Nama Abdul Mu’thi berubah menjadi Abdul Hamid. Menurut versi pertama, perubahan nama ini terjadi karena masyarakat lebih mengenalnya sebagai Haji Hamid atau Kiai Hamid. Versi kedua menyatakan perubahan nama terjadi saat ia mondok di Kasingan pada usia 12-13 tahun.
Silsilah Keluarga KH Abdul Hamid Pasuruan
Berikut ini Nasab Kiai Hamid Pasuruan Sampai Kepada Rasulullah Melalui Jalur Mbah Sambu Lasem. 1. Abdul Hamid bin 2. Abdullah bin 3. Umar bin 4. ‘Arobi bin 5. Muhammad bin 6. Ahmad bin 7. Abdul Azhim bin 8. Abdurrahman (Mbah Sambu) bin 9. Muhammad Hasyim bin 10. Abdurrahman bin 11. Abdullah bin 12. Umar bin 13. Muhammad bin 14. Ahmad bin 15. Abu Bakar Basyaiban bin 16. Muhammad Asadullah bin 17. Hassan At-Turabi bin 18. Ali bin 19. Muhammad Al Faqih Muqaddam bin 20. Ali bin 21. Muhammad Sohib Marbat bin 22. Ali Khali’Qasam bin 23. Alawi Ats-Tsani bin 24. Muhammad bin 25. Alawi Al Awwal bin 25. Ubaidullah bin 26. Ahmad Al Muhajir bin 27. Isa Ar Rumi bin 28. Muhammad An-Naqib bin 29. Ali Uraidhi bin 30. Ja’far As-sodiq bin 31. Muhammad Al Baqir bin 32. Ali Zainal Abidin bin 33. Sayidina Husain r.a bin 34. Sayidina Ali bin Abi Thalib + Sayyidah Fatimah Azzahra binti 35. NABI MUHAMMAD S.A.W.

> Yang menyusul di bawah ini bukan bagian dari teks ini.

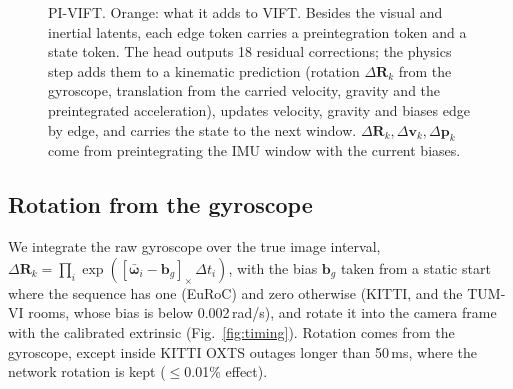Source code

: \documentclass[letterpaper,journal]{IEEEtran}
\begin{document}
\begin{figure}[t]
\caption{PI-VIFT. Orange: what it adds to VIFT. Besides the visual and inertial latents, each edge token carries a preintegration token and a state token. The head outputs 18 residual corrections; the physics step adds them to a kinematic prediction (rotation $\Delta\mathbf R_k$ from the gyroscope, translation from the carried velocity, gravity and the preintegrated acceleration), updates velocity, gravity and biases edge by edge, and carries the state to the next window. $\Delta\mathbf R_k,\Delta\mathbf v_k,\Delta\mathbf p_k$ come from preintegrating the IMU window with the current biases.}
\label{fig:pivift}
\end{figure}

\subsection{Rotation from the gyroscope}
We integrate the raw gyroscope over the true image interval, $\Delta\mathbf{R}_k=\prod_i \exp([\bar{\boldsymbol{\omega}}_i-\mathbf{b}_g]_\times\,\Delta t_i)$, with the bias $\mathbf{b}_g$ taken from a static start where the sequence has one (EuRoC) and zero otherwise (KITTI, and the TUM-VI rooms, whose bias is below 0.002\,rad/s), and rotate it into the camera frame with the calibrated extrinsic (Fig.~\ref{fig:timing}). Rotation comes from the gyroscope, except inside KITTI OXTS outages longer than 50\,ms, where the network rotation is kept ($\le$0.01\% effect).
\end{document}
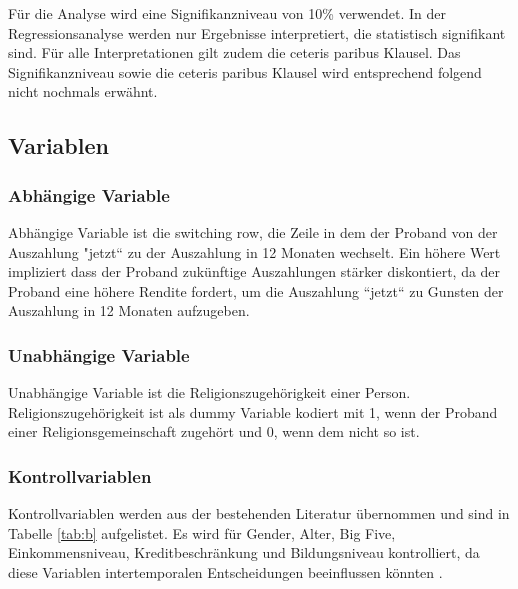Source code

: \documentclass[11pt,a4paper]{article}
\begin{document}
Für die Analyse wird eine Signifikanzniveau von 10\% verwendet. In der Regressionsanalyse werden nur Ergebnisse interpretiert, die statistisch signifikant sind. Für alle Interpretationen gilt zudem die ceteris paribus Klausel. Das Signifikanzniveau sowie die ceteris paribus Klausel wird entsprechend folgend nicht nochmals erwähnt.

\subsection{Variablen}
\subsubsection{Abhängige Variable}
Abhängige Variable ist die switching row, die Zeile in dem der Proband von der Auszahlung "jetzt“ zu der Auszahlung in 12 Monaten wechselt. Ein höhere Wert impliziert dass der Proband zukünftige Auszahlungen stärker diskontiert, da der Proband eine höhere Rendite fordert, um die Auszahlung “jetzt“ zu Gunsten der Auszahlung in 12 Monaten aufzugeben. 
 

\subsubsection{Unabhängige Variable}
Unabhängige Variable ist die Religionszugehörigkeit einer Person. Religionszugehörigkeit ist als dummy Variable kodiert mit 1, wenn der Proband einer Religionsgemeinschaft zugehört und 0, wenn dem nicht so ist.  


\subsubsection{Kontrollvariablen}
Kontrollvariablen werden aus der bestehenden Literatur übernommen und sind in Tabelle \ref{tab:b} aufgelistet. Es wird für Gender, Alter, Big Five, Einkommensniveau, Kreditbeschränkung und Bildungsniveau kontrolliert, da diese Variablen intertemporalen Entscheidungen beeinflussen könnten \textcite{dohmen2012interpreting,carter2012religious}.  \\
\end{document}

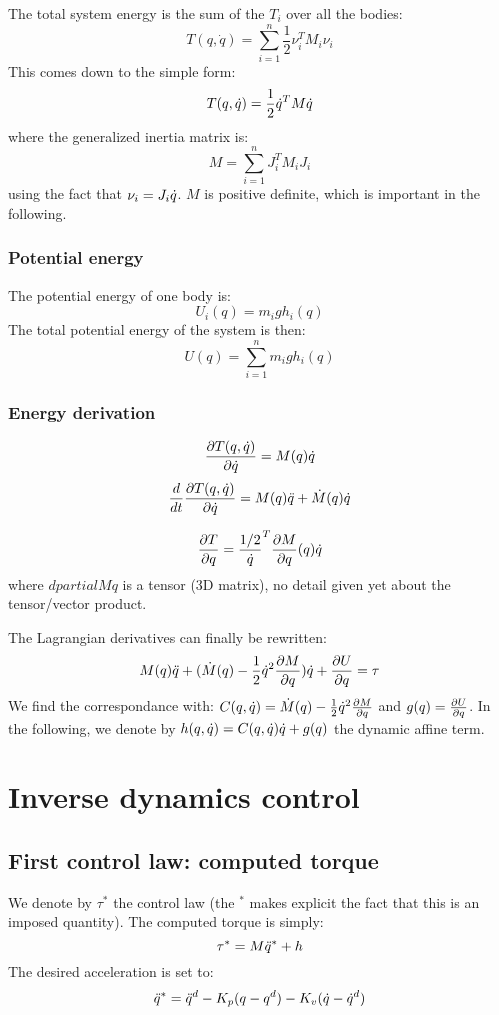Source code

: \documentclass{book}
\begin{document}
The total system energy is the sum of the $T_i$ over all the bodies:
$$ T(q,\dot q) = \sum_{i=1}^n \frac{1}{2} \nu_i^T M_i \nu_i $$
This comes down to the simple form:
$$ T(q,\dot q) = \frac{1}{2} \dot q^T M \dot q $$
where the generalized inertia matrix is: 
$$M =  \sum_{i=1}^n  J_i^T M_i J_i $$
using the fact that $\nu_i = J_i \dot q$. $M$ is positive definite, which is important in the following.

\subsubsection{Potential energy}
The potential energy of one body is:
$$U_i(q) = m_i g h_i(q)$$
The total potential energy of the system is then:
$$ U(q) = \sum_{i=1}^n  m_i g h_i(q)$$

\subsubsection{Energy derivation}
$$ \frac{\partial{T(q,\dot q)}}{\partial{\dot q}} = M(q) \dot q$$
$$ \frac{d}{dt} \frac{\partial{T(q,\dot q)}}{\partial{\dot q}} = M(q) \ddot q + \dot{M}(q) \dot q$$

$$\frac{\partial{T}}{\partial{q}} = \frac{1/2} {\dot q}^T \frac{\partial{M}}{\partial{q}}(q) \dot q$$
where $dpartial{M}{q}$ is a tensor (3D matrix), no detail given yet about the tensor/vector product.

The Lagrangian derivatives  can finally be rewritten:
$$ M(q) \ddot q + (\dot{M}(q) -  \frac{1}{2} \dot q^2 \frac{\partial{M}}{\partial{q}}) \dot q + \frac{\partial{U}}{\partial{q}} = \tau$$
We find the correspondance with: $C(q,\dot q) = \dot{M}(q) -  \frac{1}{2} \dot q^2 \frac{\partial{M}}{\partial{q}}$ and $g(q) = \frac{\partial{U}}{\partial{q}}$. In the following, we denote by $h(q,\dot q) = C(q,\dot q) \dot q+ g(q)$ the dynamic affine term.

\section{Inverse dynamics control}

\subsection{First control law: computed torque}

We denote by $\tau^*$ the control law (the $^*$ makes explicit the fact that this is an imposed quantity). The computed torque is simply:
$$\tau^* = M \ddot q^* + h$$
The desired acceleration is set to:
$$\ddot q^* = \ddot q^d - K_p (q - q^d) - K_v (\dot q - \dot q^d)$$
\end{document}
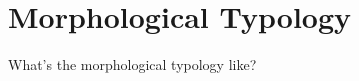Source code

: \chapter{Morphological Typology}
\label{cha:tvk-morphological-typology}

What's the morphological typology like?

Pernikahan dan Kehidupan Keluarga KH Abdul Hamid Pasuruan
KH Abdul Hamid menikah pada usia 22 tahun dengan sepupunya, Nyai H Nafisah, pada 12 September 1940 M. Pernikahan mereka berlangsung di Masjid Jami Pasuruan. Mereka dikaruniai lima anak: Muhammad Nu’man, Muhammad Nasih, Muhammad Idris, Anas, dan Zainab. Dua anak terakhir meninggal saat masih kecil.
Pada awal pernikahannya, Kiai Hamid hidup sederhana dan bekerja sebagai blantik sepeda, menempuh perjalanan 30 km pulang-pergi setiap hari. Ia tetap sabar dan pantang mengeluh. Dalam mendidik anak, ia memberikan keteladanan dan menanamkan prinsip agama dengan tegas.
Setelah menikah, Kiai Hamid diminta mertuanya, KH Ahmad Qusayri, untuk menggantikannya sebagai pengasuh Pondok Pesantren Salafiyah. Ia terus belajar, mengaji kepada Habib Ja’far bin Syichan Asegaf, dan mengikuti pengajian kitab “Ihya Ulumuddin” karya Imam Ghazali.
KH Abdul Hamid dikenal memiliki banyak karamah. Salah satu kisah masyhur adalah keterlibatannya dalam haul Syekh Abdul Qodir Jaelani di Baghdad, meskipun secara fisik ia tidak pernah tercatat bepergian ke sana selain saat menunaikan haji. Kisah ini diceritakan oleh Kiai Masyhudi dari Blitar yang bertemu Syekh Hasan di Baghdad dan mengetahui bahwa Kiai Hamid rutin hadir di acara haul tersebut.
Wafat dan Warisan Spiritual
KH Abdul Hamid wafat pada Sabtu, 25 Desember 1982 M, pukul 03.00 WIB, dalam usia 70 tahun (Hijriah). Berita wafatnya menyebar dengan cepat, dan ribuan pelayat dari berbagai daerah memadati Pasuruan untuk memberikan penghormatan terakhir.
Jenazah beliau disalatkan di Masjid Jami Al-Anwar dan dimakamkan di kompleks makam di sebelah barat masjid, berdampingan dengan makam Habib Ja’far bin Syichan Asegaf, KH Ahmad Qusyairi, dan KH Ahmad Sahal. Prosesi pemakaman dipenuhi ribuan jamaah yang memenuhi ruas-ruas jalan sekitar.
Makam dan Ziarah KH Abdul Hamid Pasuruan
Makam KH Abdul Hamid menjadi pusat ziarah yang ramai dikunjungi hingga kini. Keberadaan makamnya membawa berkah bagi masyarakat sekitar dan menjadikan kawasan Masjid Jami Pasuruan ramai, terutama setiap malam Jumat Legi.
Dalam riwayat hidupnya, KH Abdul Hamid dikenal juga sebagai ulama besar yang karismatik, sabar, dan memiliki banyak karamah. Keteladanannya dalam mendidik keluarga, mendalami ilmu agama, dan kesederhanaannya menjadi inspirasi bagi umat Islam. Kehidupannya yang penuh pengabdian terus dikenang dan diwarisi melalui tradisi ziarah dan kajian keilmuan di seluruh penjuru negeri.